Parallel fold – A method of folding where two folds are parallel to each other. Two parallel folds produce a six-page sheet.
PDF – Portable Document File, a type of formatting that enables files to be viewed on a variety of computers regardless of the program used to create them. PDF files retain the “look and feel” of the original document.
Perforation – A line of punched holes that allow a sheet of paper to be torn or folded accurately. You might also hear it called a ‘perf’.
Personalization – Personal details, such as first name, that is printed/used in direct marketing campaign or member card.
Pixel – A coloured dot that makes up an image on a computer or television screen.
Pixel (picture element) – the smallest spot of phosphor on a display monitor that can be lit up on a screen.
Postage Paid Imprint – A postage paid imprint is printed on envelopes or wrappers for items that have already had postage paid. Approval must be obtained from Australia Post prior to its use.
Polywrap – A transparent plastic wrap that is often used to wrap direct mail packages.
Postcode – A postcode consists of four digits indicating a particular delivery destination.
Primary colours – The three main colours in the printing world from which all other colours are created: cyan, magenta and yellow.
Printing plate – A surface that carries an image to be printed.
Proof – A test print that shows how the finished product will look.
PMS – Pantone Matching System, a standard that creates different ink colours by mixing inks with a minimal amount of base colour. A process guide shows how Pantone spot colours will appear when converted to process colours (CMYK).
PPI – Pixels Per Inch, a measurement describing the size of a printed image. The higher the number, the more detailed the image.
Presort – An Australia Post letter service that is accessible to customers who have a minimum of 300 barcoded letters to be posted that adhere to Australia Posts mailing conditions for this type of letter.
Print Post – An Australia Post services that provides reduced postal prices for anyone who has a publication distributed via post periodically throughout the year. Must be approved by Australia Post and issued with a Print Post Number.
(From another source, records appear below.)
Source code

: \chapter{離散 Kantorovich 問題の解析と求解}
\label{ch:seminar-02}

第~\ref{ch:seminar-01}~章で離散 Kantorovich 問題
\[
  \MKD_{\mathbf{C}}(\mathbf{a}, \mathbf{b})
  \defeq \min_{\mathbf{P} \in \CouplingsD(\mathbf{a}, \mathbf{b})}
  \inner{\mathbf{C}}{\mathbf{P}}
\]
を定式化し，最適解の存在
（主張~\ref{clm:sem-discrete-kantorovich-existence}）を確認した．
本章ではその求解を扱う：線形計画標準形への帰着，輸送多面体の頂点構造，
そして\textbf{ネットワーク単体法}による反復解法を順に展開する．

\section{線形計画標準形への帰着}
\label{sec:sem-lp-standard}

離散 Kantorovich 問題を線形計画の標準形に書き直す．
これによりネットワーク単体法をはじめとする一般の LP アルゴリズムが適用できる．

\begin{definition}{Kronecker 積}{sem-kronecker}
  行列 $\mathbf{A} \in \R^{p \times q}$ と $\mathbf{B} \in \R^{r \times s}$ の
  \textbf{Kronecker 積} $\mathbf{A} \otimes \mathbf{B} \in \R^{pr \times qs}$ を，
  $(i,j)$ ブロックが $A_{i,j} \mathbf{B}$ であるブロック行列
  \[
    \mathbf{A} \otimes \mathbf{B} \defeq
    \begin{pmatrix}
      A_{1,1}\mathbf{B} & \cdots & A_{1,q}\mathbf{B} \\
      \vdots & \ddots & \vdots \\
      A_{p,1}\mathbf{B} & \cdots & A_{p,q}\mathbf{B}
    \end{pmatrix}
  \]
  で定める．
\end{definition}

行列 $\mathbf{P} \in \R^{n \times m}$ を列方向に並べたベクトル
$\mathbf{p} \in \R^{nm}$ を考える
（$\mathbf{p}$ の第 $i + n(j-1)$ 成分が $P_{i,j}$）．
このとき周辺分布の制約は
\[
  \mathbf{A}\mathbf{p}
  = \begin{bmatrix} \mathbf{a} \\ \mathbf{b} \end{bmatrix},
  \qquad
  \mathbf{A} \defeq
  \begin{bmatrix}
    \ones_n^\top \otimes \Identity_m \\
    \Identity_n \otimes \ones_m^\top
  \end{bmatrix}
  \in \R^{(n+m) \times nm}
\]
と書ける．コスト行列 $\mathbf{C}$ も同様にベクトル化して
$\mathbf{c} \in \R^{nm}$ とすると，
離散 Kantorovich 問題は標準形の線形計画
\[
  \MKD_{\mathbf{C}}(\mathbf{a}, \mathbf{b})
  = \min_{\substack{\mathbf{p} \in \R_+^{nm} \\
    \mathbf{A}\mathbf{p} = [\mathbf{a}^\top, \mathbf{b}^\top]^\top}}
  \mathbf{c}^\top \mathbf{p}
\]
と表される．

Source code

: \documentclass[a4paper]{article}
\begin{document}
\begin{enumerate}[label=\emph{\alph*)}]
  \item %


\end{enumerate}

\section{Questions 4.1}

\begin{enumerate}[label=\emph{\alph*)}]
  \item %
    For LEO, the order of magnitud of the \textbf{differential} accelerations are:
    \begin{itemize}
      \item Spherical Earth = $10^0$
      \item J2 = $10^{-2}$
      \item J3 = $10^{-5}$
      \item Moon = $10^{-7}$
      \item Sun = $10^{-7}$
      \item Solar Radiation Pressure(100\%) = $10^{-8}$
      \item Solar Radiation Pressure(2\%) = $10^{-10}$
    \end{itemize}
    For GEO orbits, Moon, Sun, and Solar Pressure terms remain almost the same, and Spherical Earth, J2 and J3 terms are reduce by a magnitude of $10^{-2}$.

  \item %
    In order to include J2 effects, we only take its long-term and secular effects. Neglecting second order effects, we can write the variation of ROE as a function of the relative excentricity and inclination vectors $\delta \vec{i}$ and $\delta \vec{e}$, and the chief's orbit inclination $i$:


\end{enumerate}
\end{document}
The publication must be printed matter and have a fixed title with an issue number.
PSD – PhotoShop Document format stores an image as a set of layers, including text, masks, opacity, blend modes, color channels, alpha channels, clipping paths, and duotone settings Innate to Adobe Photoshop.
Publicational Campaign – refers to any multi page document that requires plastic wrapping with a personalized flysheet.
Raster Image – Electronic representation of printable data using a grid of points called pixels. Each pixel contains a defined value about its colour, size and location in the image – this enables us to print, picture perfect.
Reconciliation – The process of comparing two or more sets of data to resolve discrepancies and demonstrate proof of accuracy.
Recycled Paper – A paper product consisting of 100% recovered fibre. Recovered fiber includes pre- or post-consumer sources or both.
Registered Mail – Mail that is registered by the post office when sent, which enables it to be traced to a certain degree, with the possibility of proof of delivery. It is also a safer method, with some indemnity against getting lost or spoiled during delivery.
Reply Paid Envelope – An envelope supplied by the sender so recipient can reply at no cost to themselves. The Reply Paid Envelope is printed with a common address
Resolution – The number of pixels in an image. The more pixels, the higher the resolution and the better the picture. For a good quality print result, colour and gray scale raster images (pixel-based/scans) should be 300dpi (maximum 350dpi). Mono raster images (bitmaps) should be 1200 dpi maximum.
Response Rate – In a direct mail campaign, the percentage of recipients who responded.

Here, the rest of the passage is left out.